Beatrice Oliveira, 42, e o filho, Zion, 17
Beatrice Oliveira, 42, e o filho, Zion, 17 - Arquivo Pessoal

Um dos símbolos trabalhados nessa aceitação foi deixar o cabelo dele grande como forma de combater o padrão contra os fios crespos. "Menino preto viva careca no passado, porque cabelo crespo não era aceitável."

Dos 6 aos 11 anos, Zion usou dreads. "Eu entendia a força que aquilo tinha para autoestima." Hoje, ela conta que o jovem usa o cabelo completamente diferente. Como ele gosta de funk, o visual segue influências desse gênero.

Para ela, está tudo bem, porque se sentir parte de uma comunidade faz parte da adolescência. Além disso, Beatrice Oliveira destaca que grande parte desse trabalho de aceitação foi feito lá na infância. "Mostrando para ele que ele pode ser o que quiser, usar o cabelo do jeito que quiser."

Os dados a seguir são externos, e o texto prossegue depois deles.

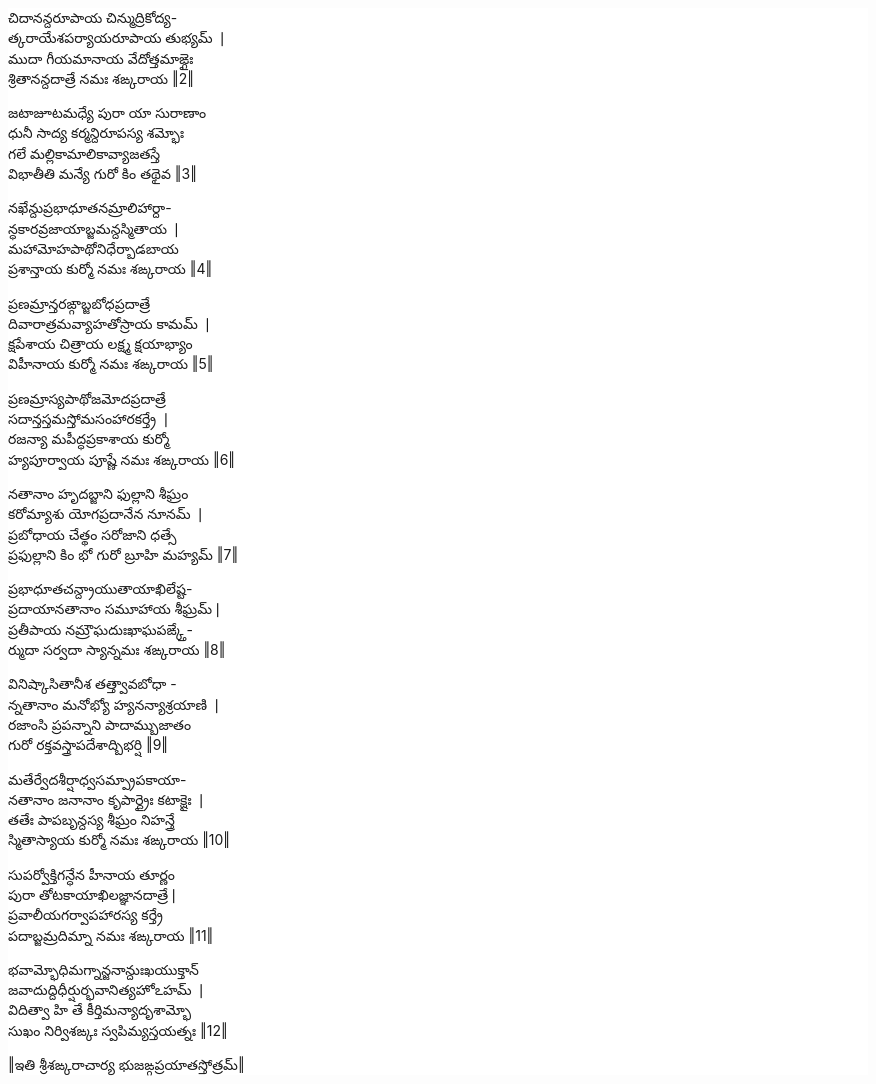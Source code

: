 చిదానన్దరూపాయ చిన్ముద్రికోద్య-  
త్కరాయేశపర్యాయరూపాయ తుభ్యమ్ ❘  
ముదా గీయమానాయ వేదోత్తమాఙ్గైః  
శ్రితానన్దదాత్రే నమః శఙ్కరాయ ‖2‖  

జటాజూటమధ్యే పురా యా సురాణాం  
ధునీ సాద్య కర్మన్దిరూపస్య శమ్భోః  
గలే మల్లికామాలికావ్యాజతస్తే  
విభాతీతి మన్యే గురో కిం తథైవ ‖3‖  

నఖేన్దుప్రభాధూతనమ్రాలిహార్దా-  
న్ధకారవ్రజాయాబ్జమన్దస్మితాయ ❘  
మహామోహపాథోనిధేర్బాడబాయ  
ప్రశాన్తాయ కుర్మో నమః శఙ్కరాయ ‖4‖  

ప్రణమ్రాన్తరఙ్గాబ్జబోధప్రదాత్రే  
దివారాత్రమవ్యాహతోస్రాయ కామమ్ ❘  
క్షపేశాయ చిత్రాయ లక్ష్మ క్షయాభ్యాం  
విహీనాయ కుర్మో నమః శఙ్కరాయ ‖5‖  

ప్రణమ్రాస్యపాథోజమోదప్రదాత్రే  
సదాన్తస్తమస్తోమసంహారకర్త్రే ❘  
రజన్యా మపీద్ధప్రకాశాయ కుర్మో  
హ్యపూర్వాయ పూష్ణే నమః శఙ్కరాయ ‖6‖  

నతానాం హృదబ్జాని ఫుల్లాని శీఘ్రం  
కరోమ్యాశు యోగప్రదానేన నూనమ్ ❘  
ప్రబోధాయ చేత్థం సరోజాని ధత్సే  
ప్రఫుల్లాని కిం భో గురో బ్రూహి మహ్యమ్ ‖7‖  

ప్రభాధూతచన్ద్రాయుతాయాఖిలేష్ట-  
ప్రదాయానతానాం సమూహాయ శీఘ్రమ్❘  
ప్రతీపాయ నమ్రౌఘదుఃఖాఘపఙ్క్తే-  
ర్ముదా సర్వదా స్యాన్నమః శఙ్కరాయ ‖8‖  

వినిష్కాసితానీశ తత్త్వావబోధా -  
న్నతానాం మనోభ్యో హ్యనన్యాశ్రయాణి ❘  
రజాంసి ప్రపన్నాని పాదామ్బుజాతం  
గురో రక్తవస్త్రాపదేశాద్బిభర్షి ‖9‖  

మతేర్వేదశీర్షాధ్వసమ్ప్రాపకాయా-  
నతానాం జనానాం కృపార్ద్రైః కటాక్షైః ❘  
తతేః పాపబృన్దస్య శీఘ్రం నిహన్త్రే  
స్మితాస్యాయ కుర్మో నమః శఙ్కరాయ ‖10‖  

సుపర్వోక్తిగన్ధేన హీనాయ తూర్ణం  
పురా తోటకాయాఖిలజ్ఞానదాత్రే❘  
ప్రవాలీయగర్వాపహారస్య కర్త్రే  
పదాబ్జమ్రదిమ్నా నమః శఙ్కరాయ ‖11‖  

భవామ్భోధిమగ్నాన్జనాన్దుఃఖయుక్తాన్  
జవాదుద్దిధీర్షుర్భవానిత్యహోఽహమ్ ❘  
విదిత్వా హి తే కీర్తిమన్యాదృశామ్భో  
సుఖం నిర్విశఙ్కః స్వపిమ్యస్తయత్నః ‖12‖  

‖ఇతి శ్రీశఙ్కరాచార్య భుజఙ్గప్రయాతస్తోత్రమ్‖  
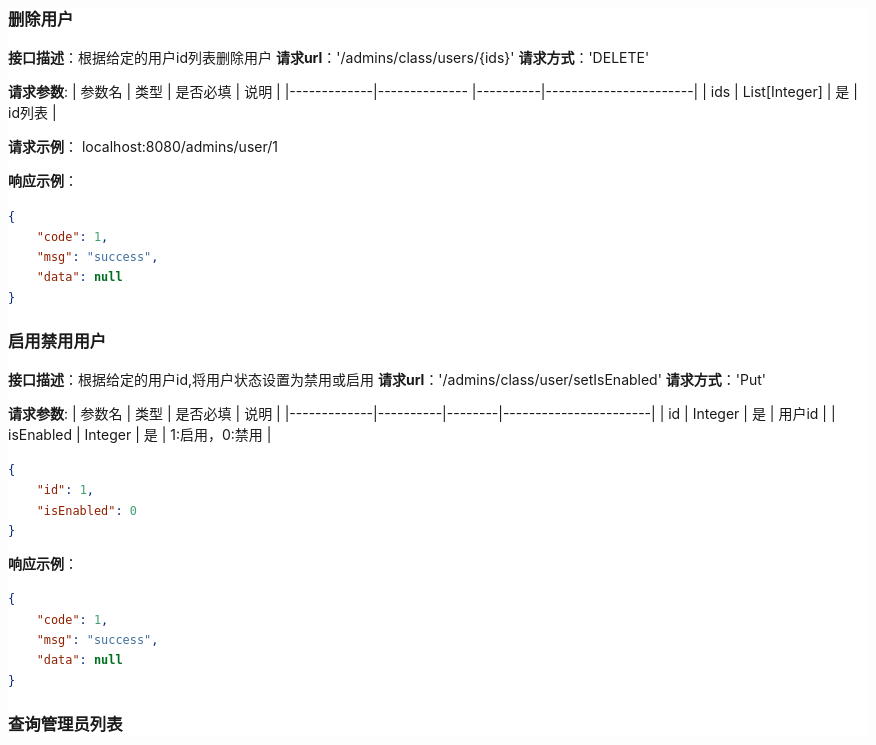 ### 删除用户

**接口描述**：根据给定的用户id列表删除用户
**请求url**：'/admins/class/users/{ids}'
**请求方式**：'DELETE'

**请求参数**:
| 参数名      | 类型           | 是否必填 | 说明                  |
|-------------|-------------- |----------|-----------------------|
| ids         | List[Integer] | 是       | id列表                 |

**请求示例**：
localhost:8080/admins/user/1

**响应示例**：

```json
{
    "code": 1,
    "msg": "success",
    "data": null
}
```

### 启用禁用用户

**接口描述**：根据给定的用户id,将用户状态设置为禁用或启用
**请求url**：'/admins/class/user/setIsEnabled'
**请求方式**：'Put'

**请求参数**:
| 参数名      | 类型     | 是否必填 | 说明                  |
|-------------|----------|--------|-----------------------|
| id          | Integer  | 是     | 用户id                 |
| isEnabled   | Integer  | 是     | 1:启用，0:禁用         |

```json
{
    "id": 1,
    "isEnabled": 0
}
```

**响应示例**：

```json
{
    "code": 1,
    "msg": "success",
    "data": null
}
```

### 查询管理员列表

A psicóloga Karina Zihlmann salienta que, de fato, as relações genuínas quando os filhos são pequenos dão crédito para as mães e os pais usarem mais tarde —é natural que o adolescente passe a questionar tudo.

Ela afirma ser importante que as mães e os pais não abandonem o diálogo e se mantenham próximos dos filhos, atualizados com as referências e influências deles. Especialmente nas muitas opções oferecidas pela internet e nas redes sociais. "Uma das funções do pai e da mãe é ajudar a navegar nesse mundo."

A psicóloga Izabella Barros complementa que não adianta simplesmente ir contra às novas mídias e ferramentas, como, por exemplo, os filtros de aplicativos. "O desafio é o que a gente vai fazer com aquilo que já está posto. Por isso, a importância do autoconhecimento e dessa relação de confiança estabelecida entre mãe e filhos, e entre pais e filhos."